Why did you choose UT and specifically the BHP program?
I was applying to colleges all over the nation hoping to leave Texas to try something new. I found out about BHP, applied, and was accepted. After touring the BHP program office and sitting in a couple of classes, I felt that it was more of a community than any of the other campuses I had visited. I could just tell that students were in a very collaborative and positive environment rather than an environment where students pit themselves against each other.
I am from Austin and I thought it would be too much of the same. I was happy to see that the campus is a completely different environment than Austin itself. All of my childhood friends went to different universities so it was not like a repeat of high school. It was a completely new experience, and I found a great community in BHP, which is also why I joined HBA.
What advice would you give to any students interested in MIS?
I think people fear MIS because they think it is all programming, but it is not. We connect the end user and the programmer to ensure that functionality and end user goals are met. It is all about communication and knowing how the technical people do what they do. If you can communicate well and are interested in technology, MIS is for you.

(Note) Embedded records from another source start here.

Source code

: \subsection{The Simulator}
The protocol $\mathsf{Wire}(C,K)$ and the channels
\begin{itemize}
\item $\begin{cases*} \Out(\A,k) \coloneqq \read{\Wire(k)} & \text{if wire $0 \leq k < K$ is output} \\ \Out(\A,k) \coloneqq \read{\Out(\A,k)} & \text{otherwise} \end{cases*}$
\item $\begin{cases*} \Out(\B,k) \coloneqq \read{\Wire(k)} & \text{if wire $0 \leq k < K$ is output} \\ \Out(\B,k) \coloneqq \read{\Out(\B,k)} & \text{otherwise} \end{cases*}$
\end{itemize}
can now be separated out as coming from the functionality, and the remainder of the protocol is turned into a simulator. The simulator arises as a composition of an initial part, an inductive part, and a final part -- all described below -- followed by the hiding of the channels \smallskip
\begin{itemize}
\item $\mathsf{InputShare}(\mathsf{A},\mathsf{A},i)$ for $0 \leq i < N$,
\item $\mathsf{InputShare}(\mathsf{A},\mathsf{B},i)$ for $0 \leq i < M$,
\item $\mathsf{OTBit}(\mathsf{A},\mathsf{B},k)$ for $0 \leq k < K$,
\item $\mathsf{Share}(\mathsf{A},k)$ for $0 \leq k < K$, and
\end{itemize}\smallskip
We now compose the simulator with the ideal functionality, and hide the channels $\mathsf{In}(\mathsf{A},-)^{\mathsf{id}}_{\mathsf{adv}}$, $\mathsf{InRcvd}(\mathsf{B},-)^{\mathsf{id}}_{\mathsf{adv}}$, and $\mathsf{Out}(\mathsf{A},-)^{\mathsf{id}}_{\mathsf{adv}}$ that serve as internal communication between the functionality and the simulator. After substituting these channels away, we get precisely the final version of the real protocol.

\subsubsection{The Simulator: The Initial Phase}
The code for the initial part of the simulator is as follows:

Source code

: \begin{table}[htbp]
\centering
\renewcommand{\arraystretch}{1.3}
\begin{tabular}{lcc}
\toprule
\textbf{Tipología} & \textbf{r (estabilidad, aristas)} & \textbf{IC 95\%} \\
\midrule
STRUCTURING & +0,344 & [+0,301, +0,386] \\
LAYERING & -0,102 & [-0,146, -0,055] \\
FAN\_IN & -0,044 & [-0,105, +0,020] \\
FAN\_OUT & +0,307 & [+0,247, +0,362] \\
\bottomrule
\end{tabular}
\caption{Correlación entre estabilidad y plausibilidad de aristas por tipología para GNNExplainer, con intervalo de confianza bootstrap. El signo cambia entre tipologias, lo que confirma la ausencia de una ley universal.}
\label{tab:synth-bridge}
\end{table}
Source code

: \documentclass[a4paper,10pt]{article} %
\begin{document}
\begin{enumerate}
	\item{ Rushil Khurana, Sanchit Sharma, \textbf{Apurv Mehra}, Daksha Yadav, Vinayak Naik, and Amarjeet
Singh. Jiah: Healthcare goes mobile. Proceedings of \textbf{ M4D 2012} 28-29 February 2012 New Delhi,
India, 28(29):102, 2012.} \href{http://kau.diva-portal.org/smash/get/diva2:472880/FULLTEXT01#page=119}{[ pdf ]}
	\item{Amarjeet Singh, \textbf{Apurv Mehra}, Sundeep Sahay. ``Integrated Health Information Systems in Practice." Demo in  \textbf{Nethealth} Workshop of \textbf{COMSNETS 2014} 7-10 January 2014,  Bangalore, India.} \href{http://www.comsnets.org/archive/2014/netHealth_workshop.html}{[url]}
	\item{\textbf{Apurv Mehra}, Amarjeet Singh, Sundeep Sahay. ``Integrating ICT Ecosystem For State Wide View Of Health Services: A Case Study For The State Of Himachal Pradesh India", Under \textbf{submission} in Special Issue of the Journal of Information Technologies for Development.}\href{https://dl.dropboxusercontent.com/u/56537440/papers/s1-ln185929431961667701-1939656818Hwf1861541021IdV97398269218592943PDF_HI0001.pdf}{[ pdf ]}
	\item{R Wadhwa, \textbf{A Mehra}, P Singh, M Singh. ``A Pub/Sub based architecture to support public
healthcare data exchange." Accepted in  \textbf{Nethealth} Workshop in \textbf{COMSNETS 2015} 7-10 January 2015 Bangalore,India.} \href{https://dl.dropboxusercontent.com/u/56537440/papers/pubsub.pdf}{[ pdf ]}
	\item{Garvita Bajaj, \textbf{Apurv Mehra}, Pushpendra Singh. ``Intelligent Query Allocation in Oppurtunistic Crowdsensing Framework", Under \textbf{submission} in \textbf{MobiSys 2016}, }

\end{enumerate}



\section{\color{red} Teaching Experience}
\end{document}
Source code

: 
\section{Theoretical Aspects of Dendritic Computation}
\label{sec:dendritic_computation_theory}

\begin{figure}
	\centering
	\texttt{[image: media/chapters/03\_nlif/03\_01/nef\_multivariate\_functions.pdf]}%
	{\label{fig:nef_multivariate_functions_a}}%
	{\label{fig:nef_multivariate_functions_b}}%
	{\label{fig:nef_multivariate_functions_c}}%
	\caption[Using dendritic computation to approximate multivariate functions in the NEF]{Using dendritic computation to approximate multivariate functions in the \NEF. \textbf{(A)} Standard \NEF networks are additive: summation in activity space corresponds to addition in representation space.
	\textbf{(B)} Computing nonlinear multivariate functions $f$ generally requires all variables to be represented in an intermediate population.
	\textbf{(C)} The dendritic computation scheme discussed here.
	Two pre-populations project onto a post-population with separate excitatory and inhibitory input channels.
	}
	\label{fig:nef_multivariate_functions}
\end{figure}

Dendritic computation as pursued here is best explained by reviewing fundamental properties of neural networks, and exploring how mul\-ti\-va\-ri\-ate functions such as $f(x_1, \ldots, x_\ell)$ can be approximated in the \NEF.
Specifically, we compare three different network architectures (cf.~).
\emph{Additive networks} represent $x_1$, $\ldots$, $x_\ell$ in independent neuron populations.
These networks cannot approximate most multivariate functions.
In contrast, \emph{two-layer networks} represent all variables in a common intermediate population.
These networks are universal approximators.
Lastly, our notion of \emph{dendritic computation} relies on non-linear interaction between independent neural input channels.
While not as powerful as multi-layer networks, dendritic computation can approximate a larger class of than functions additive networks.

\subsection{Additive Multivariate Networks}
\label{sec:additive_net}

What enticed you to become a member of the Honors Business Association?
I joined Delta Gamma sorority right before freshman year began. I realized that organizations make the campus smaller and with Delta Gamma I had the social side, but I wanted an academic organization as well.
Honors Business Association was able to fulfill my need to be part of an extended academic community. I attended the first meeting for the free food and heard the president and executive members give an overview of HBA. They all were so funny and light-hearted. I didn’t expect that from an organization in the UT business school. It had the perfect balance of professionalism and fun.
I quickly realized that HBA makes you a very well rounded student. We are not just academic, but we are also philanthropic. We have academic events with professors. You can visit their homes, dine at restaurants, or play golf with them to get to know them on a more personal level. We also have networking events, socials, and formals to enhance your academic pursuits. HBA gives you an overall experience in Austin and BHP.
As President, what do you plan to do differently with HBA?
What we have been doing the last couple of years works well, but my executive members have had some new initiatives that we are committed to starting. We created a buddy program that pairs a new freshman with a sophomore buddy. We started recycling at meetings. And that is only the beginning. Small, yet strategic, enhancements to our current activities and initiatives will make a big difference and will make our organization more effective.
What keeps a member actively involved in HBA?
People who get involved in the beginning find those 30 members you become really good friends with. They go to all the meetings and events. If you want that close set of friends, you can find them in HBA and continue with them throughout your career at UT. If you are looking for that sense of community and haven’t found it outside of the business school, HBA is always a home to the BHP students and I think everyone that is active or inactive feels that,they are always welcome.